When introducing new vocabulary, emphasize correct pronunciation and during the drilling exercises have students practice using choral repetition. This means students are not immediately singled out to pronounce new and unfamiliar words and they can become accustomed to the sound of the words together. The next step is generally to call on students or have students volunteer to pronounce words or phrases. It is an important step to check pronunciation on an individual basis; however it means that a student is being singled out to perform independently in front of the entire class. Correcting mistakes at this level is the most challenging but you can use the same process to correct errors in any situation.


Self- Correction

The best way to correct mistakes is to have students correct themselves. Ideally a student will realize a mistake has been made and fix it automatically but that is not always the case. If a student answers a question incorrectly you can gently prompt them to revisit their answer. One of the ways to do this is to repeat what the student said placing emphasis on the incorrect portion, for instance “I have play baseball.” and saying it in a questioning way. At this point the student has an opportunity to think about and revise his initial response. You may have your own method of prompting students with a facial expression or phrase which they associate with being incorrect but avoid saying words such as wrong, incorrect, or no in response to mistakes. They are negative and will have ill effects on your students’ confidence in the classroom.


Peer Correction

When a student is unable to self correct, peer correction might be appropriate. If a student raises his hand while you are waiting for a student to self correct, you may want to call on that student for the correct answer or, after waiting a short time for a student to self correct, you could ask the whole class the same question and encourage a choral response. Especially with challenging questions, this is a good method because then it is unknown who in the class has the right answer and who does not. Just repeat and emphasize the correct answer by writing it on the board and explaining why it is correct. This is a good method of correcting mistakes because it shifts focus away from the student that provided the original incorrect answer.

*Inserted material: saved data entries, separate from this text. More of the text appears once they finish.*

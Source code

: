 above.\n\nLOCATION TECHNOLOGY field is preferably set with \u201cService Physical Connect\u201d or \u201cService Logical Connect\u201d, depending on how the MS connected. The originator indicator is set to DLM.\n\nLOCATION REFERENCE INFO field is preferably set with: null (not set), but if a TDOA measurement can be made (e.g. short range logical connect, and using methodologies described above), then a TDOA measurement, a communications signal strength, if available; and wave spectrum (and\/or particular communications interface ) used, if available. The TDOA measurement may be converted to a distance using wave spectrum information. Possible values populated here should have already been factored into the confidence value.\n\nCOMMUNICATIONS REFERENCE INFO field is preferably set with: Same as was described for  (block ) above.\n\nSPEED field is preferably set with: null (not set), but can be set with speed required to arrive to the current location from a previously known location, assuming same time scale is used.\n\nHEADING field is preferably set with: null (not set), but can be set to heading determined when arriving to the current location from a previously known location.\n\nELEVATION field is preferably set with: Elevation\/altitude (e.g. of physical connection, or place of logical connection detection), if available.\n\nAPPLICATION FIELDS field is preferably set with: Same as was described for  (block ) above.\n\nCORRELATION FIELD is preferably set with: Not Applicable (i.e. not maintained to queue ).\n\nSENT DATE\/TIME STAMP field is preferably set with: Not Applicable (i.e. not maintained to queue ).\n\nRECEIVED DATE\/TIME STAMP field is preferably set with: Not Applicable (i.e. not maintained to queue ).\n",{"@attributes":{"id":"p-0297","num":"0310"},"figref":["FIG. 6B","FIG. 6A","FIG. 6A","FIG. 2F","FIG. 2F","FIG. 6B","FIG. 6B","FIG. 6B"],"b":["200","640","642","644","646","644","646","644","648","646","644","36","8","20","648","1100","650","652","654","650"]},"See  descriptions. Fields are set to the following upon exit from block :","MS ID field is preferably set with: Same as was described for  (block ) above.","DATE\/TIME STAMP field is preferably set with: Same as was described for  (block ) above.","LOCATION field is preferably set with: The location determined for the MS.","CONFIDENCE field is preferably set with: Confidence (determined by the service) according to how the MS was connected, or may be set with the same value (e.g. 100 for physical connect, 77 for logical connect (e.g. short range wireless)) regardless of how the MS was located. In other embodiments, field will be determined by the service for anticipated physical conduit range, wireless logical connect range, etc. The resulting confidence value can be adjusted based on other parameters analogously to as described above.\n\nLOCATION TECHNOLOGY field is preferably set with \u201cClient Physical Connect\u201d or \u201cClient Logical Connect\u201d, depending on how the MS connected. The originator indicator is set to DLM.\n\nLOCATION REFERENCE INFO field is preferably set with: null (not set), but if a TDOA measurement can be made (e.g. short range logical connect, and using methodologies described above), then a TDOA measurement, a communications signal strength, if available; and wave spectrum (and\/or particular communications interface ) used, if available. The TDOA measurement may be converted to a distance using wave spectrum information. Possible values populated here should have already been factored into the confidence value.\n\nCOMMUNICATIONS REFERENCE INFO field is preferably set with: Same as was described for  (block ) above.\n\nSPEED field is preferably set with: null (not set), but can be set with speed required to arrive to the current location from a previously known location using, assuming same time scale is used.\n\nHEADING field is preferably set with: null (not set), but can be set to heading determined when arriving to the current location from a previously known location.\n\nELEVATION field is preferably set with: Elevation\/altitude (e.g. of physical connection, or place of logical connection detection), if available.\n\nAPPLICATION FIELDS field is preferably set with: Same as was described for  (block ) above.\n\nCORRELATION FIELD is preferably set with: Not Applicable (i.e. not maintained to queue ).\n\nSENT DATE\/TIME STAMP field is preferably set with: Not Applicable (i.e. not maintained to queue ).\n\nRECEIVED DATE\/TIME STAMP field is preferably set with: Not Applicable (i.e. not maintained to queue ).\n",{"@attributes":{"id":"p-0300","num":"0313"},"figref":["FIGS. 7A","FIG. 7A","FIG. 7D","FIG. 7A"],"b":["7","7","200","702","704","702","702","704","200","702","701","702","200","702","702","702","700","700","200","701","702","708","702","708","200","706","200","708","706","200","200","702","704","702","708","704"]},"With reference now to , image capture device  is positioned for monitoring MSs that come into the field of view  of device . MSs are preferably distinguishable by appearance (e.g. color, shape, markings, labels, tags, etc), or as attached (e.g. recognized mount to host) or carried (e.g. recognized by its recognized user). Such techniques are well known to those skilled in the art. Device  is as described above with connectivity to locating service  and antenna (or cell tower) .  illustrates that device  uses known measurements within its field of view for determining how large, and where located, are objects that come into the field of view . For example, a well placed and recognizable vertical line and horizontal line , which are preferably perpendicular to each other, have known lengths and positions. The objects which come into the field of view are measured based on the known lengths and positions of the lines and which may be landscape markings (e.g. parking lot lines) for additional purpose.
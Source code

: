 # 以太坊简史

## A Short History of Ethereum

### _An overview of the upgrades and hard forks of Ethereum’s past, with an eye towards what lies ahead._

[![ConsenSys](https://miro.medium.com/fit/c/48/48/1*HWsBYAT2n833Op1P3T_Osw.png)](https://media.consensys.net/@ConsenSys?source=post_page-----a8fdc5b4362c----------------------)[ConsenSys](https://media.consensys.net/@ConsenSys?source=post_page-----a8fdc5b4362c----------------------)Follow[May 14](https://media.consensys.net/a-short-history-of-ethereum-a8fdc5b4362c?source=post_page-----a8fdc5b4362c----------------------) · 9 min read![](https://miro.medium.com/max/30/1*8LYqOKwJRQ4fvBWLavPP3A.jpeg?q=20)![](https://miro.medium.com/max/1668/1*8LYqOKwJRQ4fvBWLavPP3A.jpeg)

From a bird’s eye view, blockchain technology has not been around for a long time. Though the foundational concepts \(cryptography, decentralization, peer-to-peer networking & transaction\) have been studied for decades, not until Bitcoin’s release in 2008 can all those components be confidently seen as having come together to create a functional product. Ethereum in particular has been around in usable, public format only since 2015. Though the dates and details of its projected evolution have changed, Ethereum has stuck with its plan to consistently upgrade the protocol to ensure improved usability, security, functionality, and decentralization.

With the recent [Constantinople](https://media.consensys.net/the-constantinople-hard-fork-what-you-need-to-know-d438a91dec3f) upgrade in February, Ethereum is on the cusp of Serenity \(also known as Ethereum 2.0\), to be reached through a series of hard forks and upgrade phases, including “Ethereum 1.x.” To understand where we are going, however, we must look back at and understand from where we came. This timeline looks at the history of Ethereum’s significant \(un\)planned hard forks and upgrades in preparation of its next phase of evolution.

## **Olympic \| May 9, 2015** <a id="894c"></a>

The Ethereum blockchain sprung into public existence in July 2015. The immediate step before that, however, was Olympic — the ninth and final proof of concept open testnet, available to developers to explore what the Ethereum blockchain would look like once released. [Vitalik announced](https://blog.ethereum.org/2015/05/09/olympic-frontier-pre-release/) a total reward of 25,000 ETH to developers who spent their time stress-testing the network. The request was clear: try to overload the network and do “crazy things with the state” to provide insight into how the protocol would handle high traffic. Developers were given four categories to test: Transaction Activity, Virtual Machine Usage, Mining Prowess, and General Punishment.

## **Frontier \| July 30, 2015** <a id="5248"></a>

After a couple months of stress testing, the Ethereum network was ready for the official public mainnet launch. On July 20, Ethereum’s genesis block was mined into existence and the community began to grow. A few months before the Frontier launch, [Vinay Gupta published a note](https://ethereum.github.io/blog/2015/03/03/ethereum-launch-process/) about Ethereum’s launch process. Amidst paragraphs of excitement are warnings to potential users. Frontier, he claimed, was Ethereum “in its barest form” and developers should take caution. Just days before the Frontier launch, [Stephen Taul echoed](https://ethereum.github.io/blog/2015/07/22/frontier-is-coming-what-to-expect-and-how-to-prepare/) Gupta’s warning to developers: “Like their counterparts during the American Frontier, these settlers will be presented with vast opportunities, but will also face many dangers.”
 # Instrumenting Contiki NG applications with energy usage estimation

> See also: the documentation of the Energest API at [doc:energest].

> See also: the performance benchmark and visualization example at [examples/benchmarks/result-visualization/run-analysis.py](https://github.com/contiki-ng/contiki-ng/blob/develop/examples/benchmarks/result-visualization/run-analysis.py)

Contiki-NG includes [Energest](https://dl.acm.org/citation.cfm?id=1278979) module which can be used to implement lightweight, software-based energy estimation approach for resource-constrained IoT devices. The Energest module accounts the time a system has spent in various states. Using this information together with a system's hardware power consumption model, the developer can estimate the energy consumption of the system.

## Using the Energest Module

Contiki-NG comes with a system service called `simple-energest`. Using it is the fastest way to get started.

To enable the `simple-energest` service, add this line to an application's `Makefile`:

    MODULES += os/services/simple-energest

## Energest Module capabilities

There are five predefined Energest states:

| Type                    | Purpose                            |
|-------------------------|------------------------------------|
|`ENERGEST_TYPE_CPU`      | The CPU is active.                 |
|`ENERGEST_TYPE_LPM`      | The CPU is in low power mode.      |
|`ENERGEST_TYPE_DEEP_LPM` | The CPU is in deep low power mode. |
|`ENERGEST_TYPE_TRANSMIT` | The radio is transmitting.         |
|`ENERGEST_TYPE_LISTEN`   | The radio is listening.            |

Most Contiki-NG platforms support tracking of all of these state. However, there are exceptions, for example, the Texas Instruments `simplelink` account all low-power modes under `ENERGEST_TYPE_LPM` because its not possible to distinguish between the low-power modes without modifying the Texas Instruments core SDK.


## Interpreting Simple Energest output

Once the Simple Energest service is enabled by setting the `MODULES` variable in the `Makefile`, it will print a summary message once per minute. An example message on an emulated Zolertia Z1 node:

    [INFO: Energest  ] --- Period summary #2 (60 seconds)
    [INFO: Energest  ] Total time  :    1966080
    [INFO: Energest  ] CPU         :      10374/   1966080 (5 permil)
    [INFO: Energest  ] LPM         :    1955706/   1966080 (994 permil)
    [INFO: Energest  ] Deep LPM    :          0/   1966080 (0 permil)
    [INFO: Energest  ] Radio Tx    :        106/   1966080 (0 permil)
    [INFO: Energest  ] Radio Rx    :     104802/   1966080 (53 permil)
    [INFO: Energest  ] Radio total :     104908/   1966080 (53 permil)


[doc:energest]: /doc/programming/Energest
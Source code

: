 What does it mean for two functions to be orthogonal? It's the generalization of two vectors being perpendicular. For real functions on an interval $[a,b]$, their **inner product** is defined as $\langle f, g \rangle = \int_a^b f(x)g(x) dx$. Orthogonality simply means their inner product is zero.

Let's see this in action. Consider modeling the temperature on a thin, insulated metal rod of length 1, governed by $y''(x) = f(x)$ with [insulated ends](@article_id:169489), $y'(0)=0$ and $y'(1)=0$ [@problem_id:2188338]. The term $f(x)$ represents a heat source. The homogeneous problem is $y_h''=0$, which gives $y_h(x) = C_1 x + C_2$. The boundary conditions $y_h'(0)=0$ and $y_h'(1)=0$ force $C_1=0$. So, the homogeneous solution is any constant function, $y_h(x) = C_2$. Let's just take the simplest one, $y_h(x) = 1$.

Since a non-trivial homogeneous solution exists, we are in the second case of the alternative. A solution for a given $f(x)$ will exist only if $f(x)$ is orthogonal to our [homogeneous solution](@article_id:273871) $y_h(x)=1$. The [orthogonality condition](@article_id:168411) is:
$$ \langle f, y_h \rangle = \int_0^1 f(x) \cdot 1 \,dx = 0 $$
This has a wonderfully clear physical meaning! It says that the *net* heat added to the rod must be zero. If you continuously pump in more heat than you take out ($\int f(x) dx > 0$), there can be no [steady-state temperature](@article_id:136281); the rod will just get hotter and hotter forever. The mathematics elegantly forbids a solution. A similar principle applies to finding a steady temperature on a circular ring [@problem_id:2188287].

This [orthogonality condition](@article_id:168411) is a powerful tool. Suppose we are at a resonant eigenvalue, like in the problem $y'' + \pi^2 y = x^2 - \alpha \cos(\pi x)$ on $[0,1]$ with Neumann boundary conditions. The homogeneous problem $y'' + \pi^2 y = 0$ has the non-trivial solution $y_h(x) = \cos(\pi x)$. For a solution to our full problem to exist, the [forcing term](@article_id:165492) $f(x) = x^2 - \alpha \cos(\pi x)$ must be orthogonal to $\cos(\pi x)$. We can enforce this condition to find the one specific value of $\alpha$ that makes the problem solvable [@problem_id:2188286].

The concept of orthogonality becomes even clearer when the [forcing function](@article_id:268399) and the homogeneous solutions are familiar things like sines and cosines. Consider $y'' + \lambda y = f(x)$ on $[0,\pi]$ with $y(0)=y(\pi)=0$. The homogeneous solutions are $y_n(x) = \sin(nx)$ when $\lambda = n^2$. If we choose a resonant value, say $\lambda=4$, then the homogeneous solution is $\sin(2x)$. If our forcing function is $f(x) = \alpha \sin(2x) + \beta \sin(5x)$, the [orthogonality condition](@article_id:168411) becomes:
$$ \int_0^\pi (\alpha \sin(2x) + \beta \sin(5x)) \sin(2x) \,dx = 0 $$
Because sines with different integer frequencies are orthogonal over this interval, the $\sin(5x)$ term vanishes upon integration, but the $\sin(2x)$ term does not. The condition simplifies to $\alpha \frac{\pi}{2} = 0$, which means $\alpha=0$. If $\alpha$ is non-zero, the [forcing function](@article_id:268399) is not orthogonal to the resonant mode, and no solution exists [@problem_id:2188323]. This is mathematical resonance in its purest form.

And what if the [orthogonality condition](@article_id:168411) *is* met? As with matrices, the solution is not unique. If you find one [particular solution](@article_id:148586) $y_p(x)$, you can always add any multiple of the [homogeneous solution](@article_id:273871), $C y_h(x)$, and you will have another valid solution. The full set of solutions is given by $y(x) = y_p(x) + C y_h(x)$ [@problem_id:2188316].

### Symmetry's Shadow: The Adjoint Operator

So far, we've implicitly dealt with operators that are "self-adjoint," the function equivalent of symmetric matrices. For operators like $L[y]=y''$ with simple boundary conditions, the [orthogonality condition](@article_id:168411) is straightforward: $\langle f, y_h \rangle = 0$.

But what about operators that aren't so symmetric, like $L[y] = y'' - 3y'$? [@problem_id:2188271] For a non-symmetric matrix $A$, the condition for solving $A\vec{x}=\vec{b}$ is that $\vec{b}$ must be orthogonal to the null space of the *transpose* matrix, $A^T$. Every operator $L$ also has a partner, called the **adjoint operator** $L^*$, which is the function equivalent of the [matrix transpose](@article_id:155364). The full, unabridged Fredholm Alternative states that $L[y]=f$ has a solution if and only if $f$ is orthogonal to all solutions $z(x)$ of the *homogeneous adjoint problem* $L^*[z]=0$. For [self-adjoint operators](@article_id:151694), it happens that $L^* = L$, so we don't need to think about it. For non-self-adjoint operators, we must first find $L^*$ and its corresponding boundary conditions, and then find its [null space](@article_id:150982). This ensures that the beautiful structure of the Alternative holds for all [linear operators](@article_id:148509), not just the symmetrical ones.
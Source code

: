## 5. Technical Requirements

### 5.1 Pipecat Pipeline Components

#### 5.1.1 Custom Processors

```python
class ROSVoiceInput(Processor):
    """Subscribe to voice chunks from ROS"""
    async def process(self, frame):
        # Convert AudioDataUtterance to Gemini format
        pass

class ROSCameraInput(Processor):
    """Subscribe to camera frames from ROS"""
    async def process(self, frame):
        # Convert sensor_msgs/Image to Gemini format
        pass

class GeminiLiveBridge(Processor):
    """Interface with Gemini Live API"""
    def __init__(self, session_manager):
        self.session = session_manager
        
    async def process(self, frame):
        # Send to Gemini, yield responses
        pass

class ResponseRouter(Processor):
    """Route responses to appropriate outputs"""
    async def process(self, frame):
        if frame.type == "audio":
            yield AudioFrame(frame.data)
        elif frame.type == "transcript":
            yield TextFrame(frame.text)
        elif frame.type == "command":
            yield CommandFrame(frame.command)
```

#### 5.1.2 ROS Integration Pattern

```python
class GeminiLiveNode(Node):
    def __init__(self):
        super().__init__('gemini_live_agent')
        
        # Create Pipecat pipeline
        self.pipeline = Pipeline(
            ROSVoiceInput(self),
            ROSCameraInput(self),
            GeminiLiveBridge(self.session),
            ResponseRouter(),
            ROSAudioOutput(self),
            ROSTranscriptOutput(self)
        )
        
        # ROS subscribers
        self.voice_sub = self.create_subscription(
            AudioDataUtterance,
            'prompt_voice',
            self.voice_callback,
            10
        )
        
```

Providing the Answer: Last Resort

Sometimes individual students as well as entire classes have no idea what the answer to your question is. If providing hints and examples does not lead them to the correct answer, you will have to provide it. Generally this is a last resort and means that a lot of review activities may be in order but keeping a positive attitude and explaining the answer good-naturedly will do a lot to keep your students positive about learning English. Asking similar questions in a simpler form will build student confidence again so that the lesson can continue smoothly.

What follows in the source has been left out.